Revision as of 10:46, 29 November 2020

Problem

Liliane has $50\%$ more soda than Jacqueline, and Alice has $25\%$ more soda than Jacqueline. What is the relationship between the amounts of soda that Liliane and Alica have?

$\textbf{(A) }$ Liliane has $20\%$ more soda than Alice.

$\textbf{(B) }$ Liliane has $25\%$ more soda than Alice.

$\textbf{(C) }$ Liliane has $45\%$ more soda than Alice.

$\textbf{(D) }$ Liliane has $75\%$ more soda than Alice.
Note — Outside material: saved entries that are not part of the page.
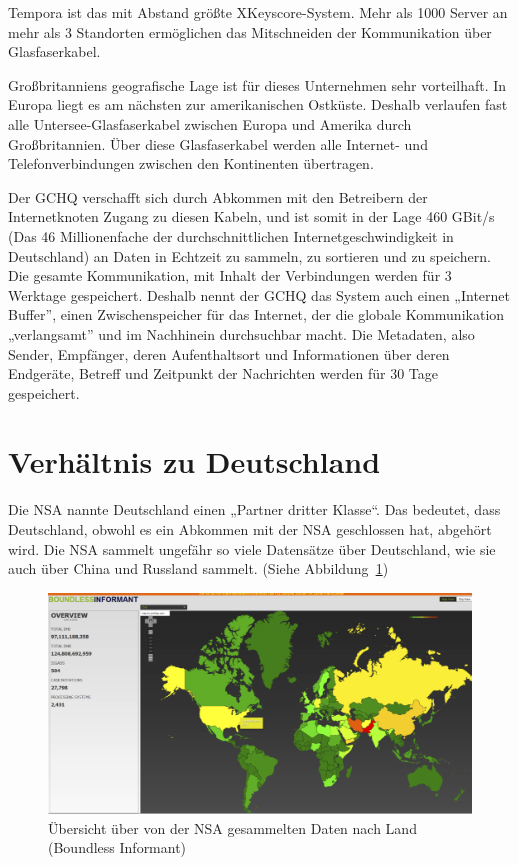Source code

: \documentclass[12pt,a4paper]{scrartcl}
\begin{document}
Tempora ist das mit Abstand größte XKeyscore-System. Mehr als 1000 Server an mehr als 3 Standorten ermöglichen das Mitschneiden der Kommunikation über Glasfaserkabel.

Großbritanniens geografische Lage ist für dieses Unternehmen sehr vorteilhaft. In Europa liegt es am nächsten zur amerikanischen Ostküste. Deshalb verlaufen fast alle Untersee-Glasfaserkabel zwischen Europa und Amerika durch Großbritannien. Über diese Glasfaserkabel werden alle Internet- und Telefonverbindungen zwischen den Kontinenten übertragen.

Der GCHQ verschafft sich durch Abkommen mit den Betreibern der Internetknoten Zugang zu diesen Kabeln, und ist somit in der Lage 460 GBit/s (Das 46 Millionenfache der durchschnittlichen Internetgeschwindigkeit in Deutschland\cite{statista_internet}) an Daten in Echtzeit zu sammeln, zu sortieren und zu speichern. Die gesamte Kommunikation, mit Inhalt der Verbindungen werden für 3 Werktage gespeichert. Deshalb nennt der GCHQ das System auch einen „Internet Buffer”, einen Zwischenspeicher für das Internet, der die globale Kommunikation „verlangsamt” und im Nachhinein durchsuchbar macht. Die Metadaten, also Sender, Empfänger, deren Aufenthaltsort und Informationen über deren Endgeräte, Betreff und Zeitpunkt der Nachrichten werden für 30 Tage gespeichert.

\section{Verhältnis zu Deutschland}
Die NSA nannte Deutschland einen „Partner dritter Klasse“. Das bedeutet, dass Deutschland, obwohl es ein Abkommen mit der NSA geschlossen hat, abgehört wird. Die NSA sammelt ungefähr so viele Datensätze über Deutschland, wie sie auch über China und Russland sammelt. (Siehe Abbildung~\ref{fig:boundless_informant})

\begin{figure}[H]
\centering
\includegraphics[width=\textwidth]{images/bi.png}
\caption{Übersicht über von der NSA gesammelten Daten nach Land (Boundless Informant)}
\label{fig:boundless_informant}
\end{figure}
\end{document}
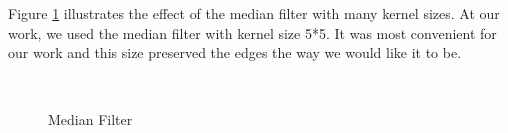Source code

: \documentclass[12pt,fleqn]{book} %
\begin{document}
Figure \ref{fig:fig8} illustrates the effect of the median filter with many kernel sizes. At our 
work, we used the median filter with kernel size 5*5. It was most convenient for our work and 
this size preserved the edges the way we would like it to be. 
\begin{figure}[h]
\begin{dBox}
\centering
  \mbox{
   }
   \caption{Median Filter \label{fig:fig8} }   
\end{dBox}   
\end{figure}
\end{document}
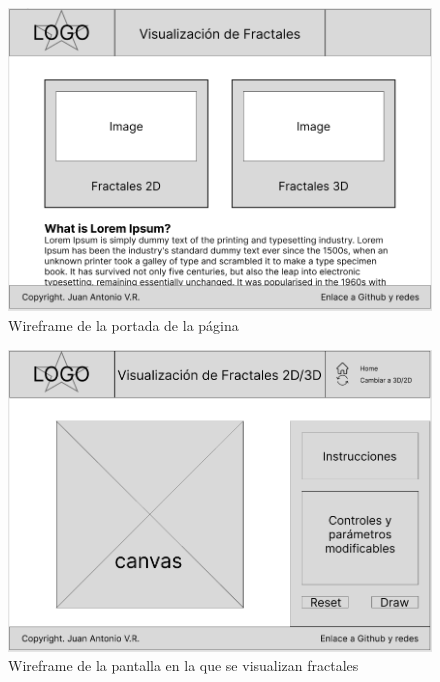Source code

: \vspace*{\fill}

\begin{figure} [ht]
    \centering
    \includegraphics[width=11.5cm]{img/C6/wireframe-home.png}
    \caption{Wireframe de la portada de la página}
    \label{fig:wireframe-home}
    \end{figure}

    \vspace*{\fill}

\begin{figure} [ht]
    \centering
    \includegraphics[width=11.5cm]{img/C6/wireframe-1.png}
    \caption{Wireframe de la pantalla en la que se visualizan fractales}
        \label{fig:wireframe-fractals}
    \end{figure}


\vspace*{\fill}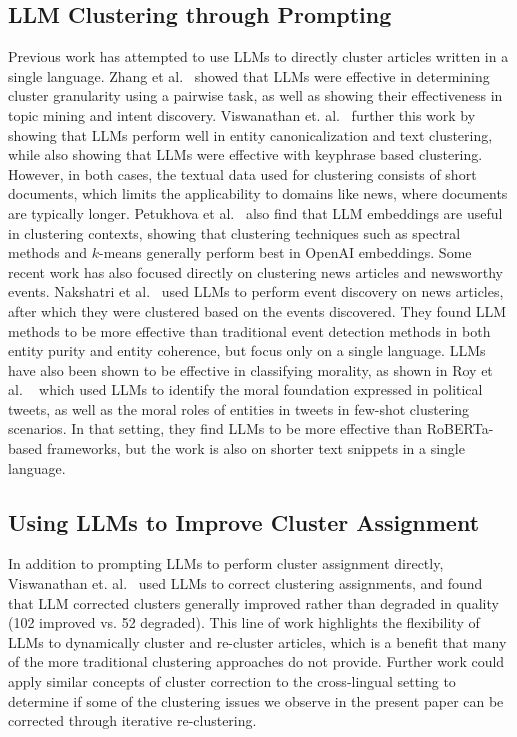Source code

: \subsection{LLM Clustering through Prompting}

Previous work has attempted to use LLMs to directly cluster articles written in a single language. 
Zhang et al.~\cite{Zhang2023clusterllm} showed that LLMs were effective in determining cluster granularity using a pairwise task, as well as showing their effectiveness in topic mining and intent discovery. 
Viswanathan et. al.~\cite{Viswanathan2024} further this work by showing that LLMs perform well in entity canonicalization and text clustering, while also showing that LLMs were effective with keyphrase based clustering. 
However, in both cases, the textual data used for clustering consists of short documents, which limits the applicability to domains like news, where documents are typically longer.
Petukhova et al.~\cite{petukhova2024textclusteringllmembeddings} also find that LLM embeddings are useful in clustering contexts, showing that clustering techniques such as spectral methods and $k$-means generally perform best in OpenAI embeddings. 
Some recent work has also focused directly on clustering news articles and newsworthy events.
Nakshatri et al.~\cite{NakshatriEtal2023NewsSummaries} used LLMs to perform event discovery on news articles, after which they were clustered based on the events discovered. 
They found LLM methods to be more effective than traditional event detection methods in both entity purity and entity coherence, but focus only on a single language.
LLMs have also been shown to be effective in classifying morality, as shown in Roy et al. ~\cite{RoyEtal2022Morality} which used LLMs to identify the moral foundation expressed in political tweets, as well as the moral roles of entities in tweets in few-shot clustering scenarios.
In that setting, they find LLMs to be more effective than RoBERTa-based frameworks, but the work is also on shorter text snippets in a single language. 


\subsection{Using LLMs to Improve Cluster Assignment}

In addition to prompting LLMs to perform cluster assignment directly, Viswanathan et. al.~\cite{Viswanathan2024} used LLMs to correct clustering assignments, and found that LLM corrected clusters generally improved rather than degraded in quality (102 improved vs. 52 degraded).
This line of work highlights the flexibility of LLMs to dynamically cluster and re-cluster articles, which is a benefit that many of the more traditional clustering approaches do not provide.
Further work could apply similar concepts of cluster correction to the cross-lingual setting to determine if some of the clustering issues we observe in the present paper can be corrected through iterative re-clustering.

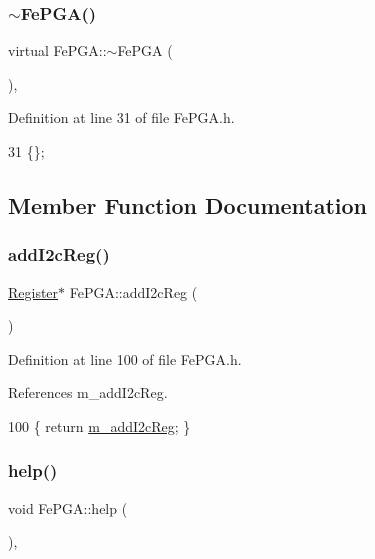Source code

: \subsubsection{\texorpdfstring{$\sim$\+Fe\+P\+G\+A()}{~FePGA()}}
{\footnotesize\ttfamily virtual Fe\+P\+G\+A\+::$\sim$\+Fe\+P\+GA (\begin{DoxyParamCaption}{ }\end{DoxyParamCaption})\hspace{0.3cm}{\ttfamily [inline]}, {\ttfamily [virtual]}}



Definition at line 31 of file Fe\+P\+G\+A.\+h.


\begin{DoxyCode}
31 \{\}; 
\end{DoxyCode}


\subsection{Member Function Documentation}
\mbox{\label{classFePGA_a64feabdb09e65b1b4b1376a4da713570}} 
\subsubsection{\texorpdfstring{add\+I2c\+Reg()}{addI2cReg()}}
{\footnotesize\ttfamily \hyperlink{classRegister}{Register}$\ast$ Fe\+P\+G\+A\+::add\+I2c\+Reg (\begin{DoxyParamCaption}{ }\end{DoxyParamCaption})\hspace{0.3cm}{\ttfamily [inline]}}



Definition at line 100 of file Fe\+P\+G\+A.\+h.



References m\+\_\+add\+I2c\+Reg.


\begin{DoxyCode}
100 \{ \textcolor{keywordflow}{return} \hyperlink{classFePGA_af3ef3467ba803e6d3b970ea8982d6246}{m\_addI2cReg};    \}
\end{DoxyCode}
\mbox{\label{classFePGA_ae6425fbad1a8db57025efaf387a6f41b}} 
\subsubsection{\texorpdfstring{help()}{help()}}
{\footnotesize\ttfamily void Fe\+P\+G\+A\+::help (\begin{DoxyParamCaption}{ }\end{DoxyParamCaption})\hspace{0.3cm}{\ttfamily [inline]}, {\ttfamily [virtual]}}



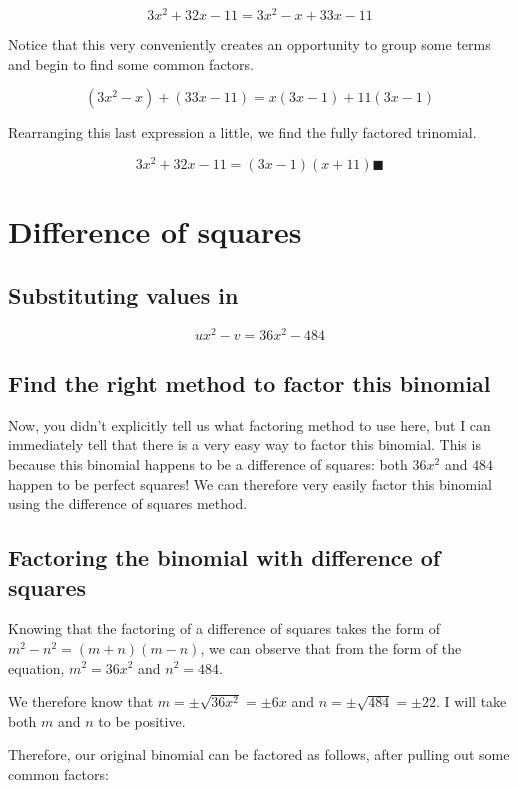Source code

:\documentclass[12pt]{article}
\begin{document}
\[
3x^2 + 32x - 11 = 3x^2 - x + 33x - 11
\]

Notice that this very conveniently creates an opportunity to group some terms and begin to find some common factors.

\[
(3x^2 - x) + (33x - 11) = x(3x - 1) + 11(3x - 1)
\]

Rearranging this last expression a little, we find the fully factored trinomial.

\[
3x^2 + 32x - 11 = (3x - 1)(x + 11)\blacksquare
\]

\newpage

\section{Difference of squares}

\subsection{Substituting values in}

\[
ux^2 - v = 36x^2 - 484
\]

\subsection{Find the right method to factor this binomial}

Now, you didn't explicitly tell us what factoring method to use here, but I can immediately tell that there is a very easy way to factor this binomial.
This is because this binomial happens to be a difference of squares: both $36x^2$ and $484$ happen to be perfect squares! We can therefore very easily factor this binomial using the difference of squares method.

\subsection{Factoring the binomial with difference of squares}

Knowing that the factoring of a difference of squares takes the form of $m^2 - n^2 = (m+n)(m-n)$, we can observe that from the form of the equation, $m^2 = 36x^2$ and $n^2 = 484$.

We therefore know that $m = \pm \sqrt{36x^2} = \pm 6x$ and $n = \pm \sqrt{484} = \pm 22$.
I will take both $m$ and $n$ to be positive.

Therefore, our original binomial can be factored as follows, after pulling out some common factors: 
\end{document}
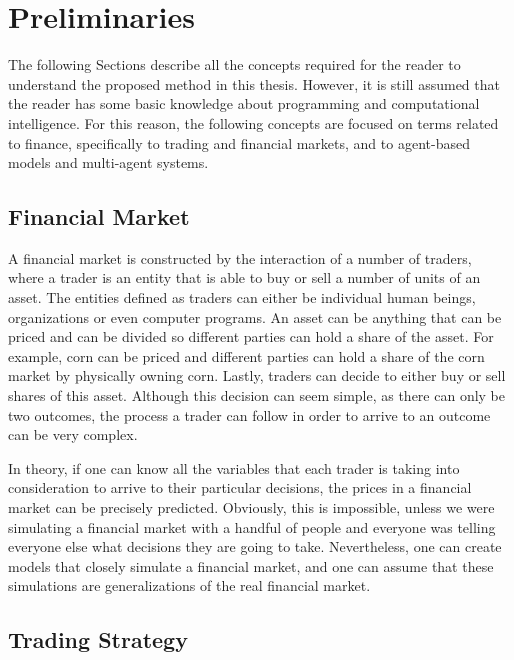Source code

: \chapter{Preliminaries}
\label{chapter:preliminaries}

The following Sections describe all the concepts required for the reader to understand the proposed method in this thesis. However, it is still assumed that the reader has some basic knowledge about programming and computational intelligence. For this reason, the following concepts are focused on terms related to finance, specifically to trading and financial markets, and to agent-based models and multi-agent systems.

\section{Financial Market}
\label{section:financial-market}

A financial market is constructed by the interaction of a number of traders, where a trader is an entity that is able to buy or sell a number of units of an asset. The entities defined as traders can either be individual human beings, organizations or even computer programs. An asset can be anything that can be priced and can be divided so different parties can hold a share of the asset. For example, corn can be priced and different parties can hold a share of the corn market by physically owning corn. Lastly, traders can decide to either buy or sell shares of this asset. Although this decision can seem simple, as there can only be two outcomes, the process a trader can follow in order to arrive to an outcome can be very complex.

In theory, if one can know all the variables that each trader is taking into consideration to arrive to their particular decisions, the prices in a financial market can be precisely predicted. Obviously, this is impossible, unless we were simulating a financial market with a handful of people and everyone was telling everyone else what decisions they are going to take. Nevertheless, one can create models that closely simulate a financial market, and one can assume that these simulations are generalizations of the real financial market.

\section{Trading Strategy}
\label{section:trading-strategy}

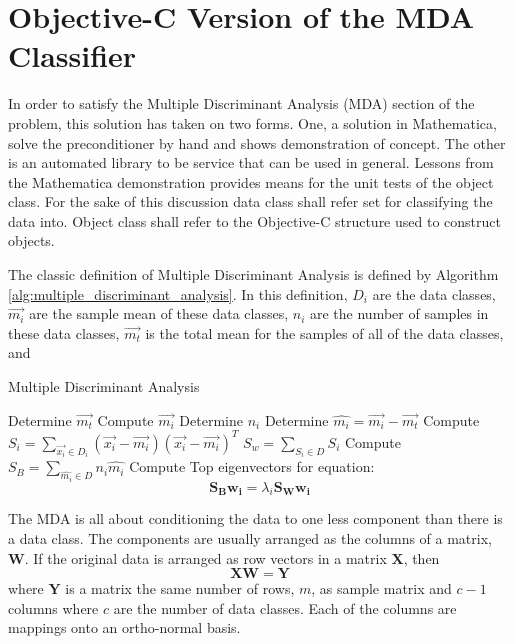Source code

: \documentclass[11pt]{article}
\begin{document}
\section{Objective-C Version of the MDA Classifier}
In order to satisfy the Multiple Discriminant Analysis (MDA) section of the problem, this solution has taken on two forms.  One, a solution in Mathematica, solve the preconditioner by hand and shows demonstration of concept.  The other is an automated library to be service that can be used in general.  Lessons from the Mathematica demonstration provides means for the unit tests of the object class.  For the sake of this discussion data class shall refer set for classifying the data into.  Object class shall refer to the Objective-C structure used to construct objects. 

The classic definition of Multiple Discriminant Analysis is defined by Algorithm \ref{alg:multiple_discriminant_analysis}.  In this definition, $D_i$ are the data classes, $\vec{m_i}$ are the sample mean of these data classes, $n_i$ are the number of samples in these data classes, $\vec{m_t}$ is the total mean for the samples of all of the data classes, and 

\begin{algorithm}
\caption{Multiple Discriminant Analysis}
\label{alg:multiple_discriminant_analysis}
\begin{algorithmic}
	\STATE Determine $\vec{m_t}$
		\STATE Compute $\vec{m_i}$
		\STATE Determine $n_i$
		\STATE Determine $\hat{m_i} = \vec{m_i} - \vec{m_t}$
		\STATE Compute $S_i = \sum_{\vec{x_i} \in D_i} (\vec{x_i} - \vec{m_i} )(\vec{x_i} - \vec{m_i} )^T $
	\ENDFOR
	\STATE $S_w = \sum _{S_i \in D} S_i$
	\STATE Compute $S_B = \sum_{\hat{m_i} \in D} n_i \hat{m_i}$
	\STATE Compute Top eigenvectors for equation: 
	\[
	\mathbf{S_B} \mathbf{w_i} = \lambda_i \mathbf{S_W} \mathbf{w_i}
	\]
\end{algorithmic}
\end{algorithm}


The MDA is all about conditioning the data to one less component than there is a data class.  The components are usually arranged as the columns of a matrix, $\mathbf{W}$.  If the original data is arranged as row vectors in a matrix $\mathbf{X}$, then
\begin{equation}
\mathbf{XW} = \mathbf{Y}
\end{equation}
where $\mathbf{Y}$ is a matrix the same number of rows, $m$, as sample matrix and $c-1$ columns where $c$ are the number of data classes.  Each of the columns are mappings onto an ortho-normal basis.  
\end{document}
$\textbf{(E) }$ Liliane has $100\%$ more soda than Alice.

Video Solution

https://youtu.be/zMeYuDelX8E

Education, the Study of Everything


Solution 1

Let's assume that Jacqueline has $1$ gallon(s) of soda. Then Alice has $1.25$ gallons and Liliane has $1.5$ gallons. Doing division, we find out that $\frac{1.5}{1.25}=1.2$, which means that Liliane has $20\%$ more soda. Therefore, the answer is $\boxed{\textbf{(A) } 20 \%}$

Solution 2

If Jacqueline has $x$ gallons of soda, Alice has $1.25x$ gallons, and Liliane has $1.5x$ gallons. Thus, the answer is $\frac{1.5}{1.25}=1.2$ -> Liliane has $20\%$ more soda. Our answer is $\boxed{\textbf{(A) } 20 \%}$. 

 ~lakecomo224

Video Solution

https://youtu.be/vO-ELYmgRI8

https://youtu.be/jx9RnjX9g-Q

~savannahsolver

See Also

2018 AMC 10A (ProblemsAnswer KeyResources)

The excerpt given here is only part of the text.